Data shown section start
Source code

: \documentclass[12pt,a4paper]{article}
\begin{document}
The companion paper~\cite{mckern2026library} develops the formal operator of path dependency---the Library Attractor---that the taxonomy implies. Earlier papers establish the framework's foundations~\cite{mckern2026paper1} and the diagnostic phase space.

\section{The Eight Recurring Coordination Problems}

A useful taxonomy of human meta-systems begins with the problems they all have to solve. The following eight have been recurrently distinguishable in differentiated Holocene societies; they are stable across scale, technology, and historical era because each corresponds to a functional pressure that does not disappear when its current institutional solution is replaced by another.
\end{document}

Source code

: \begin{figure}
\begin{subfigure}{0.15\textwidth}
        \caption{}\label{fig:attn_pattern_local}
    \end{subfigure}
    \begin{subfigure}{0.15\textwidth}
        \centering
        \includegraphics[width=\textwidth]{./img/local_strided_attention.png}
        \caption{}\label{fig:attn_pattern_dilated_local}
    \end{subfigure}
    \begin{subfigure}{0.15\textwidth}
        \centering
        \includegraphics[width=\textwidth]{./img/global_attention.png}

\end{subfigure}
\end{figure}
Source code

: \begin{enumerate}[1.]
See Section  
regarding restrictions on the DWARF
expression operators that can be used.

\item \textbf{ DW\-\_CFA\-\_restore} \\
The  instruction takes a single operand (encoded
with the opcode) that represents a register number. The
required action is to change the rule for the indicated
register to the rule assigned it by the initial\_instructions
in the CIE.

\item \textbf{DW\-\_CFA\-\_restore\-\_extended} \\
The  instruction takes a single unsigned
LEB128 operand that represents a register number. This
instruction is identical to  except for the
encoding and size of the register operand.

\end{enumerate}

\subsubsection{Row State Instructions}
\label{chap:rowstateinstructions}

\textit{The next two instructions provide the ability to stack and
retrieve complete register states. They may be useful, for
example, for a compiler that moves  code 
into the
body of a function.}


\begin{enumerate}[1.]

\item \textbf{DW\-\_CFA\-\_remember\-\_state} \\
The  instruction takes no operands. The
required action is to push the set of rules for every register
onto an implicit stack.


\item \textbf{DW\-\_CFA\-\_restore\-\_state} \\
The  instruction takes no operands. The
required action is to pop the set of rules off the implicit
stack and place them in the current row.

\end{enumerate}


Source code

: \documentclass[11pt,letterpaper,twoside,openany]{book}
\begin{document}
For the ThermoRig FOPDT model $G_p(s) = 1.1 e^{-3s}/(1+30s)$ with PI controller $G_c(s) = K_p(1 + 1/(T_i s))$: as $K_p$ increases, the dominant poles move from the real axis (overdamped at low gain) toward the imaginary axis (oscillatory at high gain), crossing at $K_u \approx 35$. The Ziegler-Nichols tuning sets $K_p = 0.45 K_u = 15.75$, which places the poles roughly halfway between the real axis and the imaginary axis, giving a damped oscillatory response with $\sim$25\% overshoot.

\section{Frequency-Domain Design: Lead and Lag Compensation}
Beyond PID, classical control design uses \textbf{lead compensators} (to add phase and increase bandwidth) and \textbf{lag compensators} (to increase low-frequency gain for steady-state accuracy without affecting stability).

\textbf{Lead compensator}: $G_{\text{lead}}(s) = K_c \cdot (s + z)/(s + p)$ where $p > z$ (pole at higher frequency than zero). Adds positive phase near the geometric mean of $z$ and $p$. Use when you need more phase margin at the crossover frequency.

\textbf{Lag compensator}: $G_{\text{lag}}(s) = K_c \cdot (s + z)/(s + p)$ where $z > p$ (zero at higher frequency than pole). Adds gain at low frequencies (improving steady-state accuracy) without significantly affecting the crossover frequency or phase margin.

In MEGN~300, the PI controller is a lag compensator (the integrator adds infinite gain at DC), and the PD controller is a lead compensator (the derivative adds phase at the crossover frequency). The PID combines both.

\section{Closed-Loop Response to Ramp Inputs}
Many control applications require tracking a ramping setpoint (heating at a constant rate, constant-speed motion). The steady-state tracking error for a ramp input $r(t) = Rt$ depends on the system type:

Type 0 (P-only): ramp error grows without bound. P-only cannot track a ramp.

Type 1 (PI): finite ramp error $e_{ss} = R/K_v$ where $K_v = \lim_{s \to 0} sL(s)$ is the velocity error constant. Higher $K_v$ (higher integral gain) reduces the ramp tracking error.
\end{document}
Data shown section end
Goal of the exercise:
Repeat the entries above verbatim, but only from the line that has "to stack and" down to the line that has "required action is to push", inclusive.

Response to this exercise:
\textit{The next two instructions provide the ability to stack and
retrieve complete register states. They may be useful, for
example, for a compiler that moves  code 
into the
body of a function.}


\begin{enumerate}[1.]

\item \textbf{DW\-\_CFA\-\_remember\-\_state} \\
The  instruction takes no operands. The
required action is to push the set of rules for every register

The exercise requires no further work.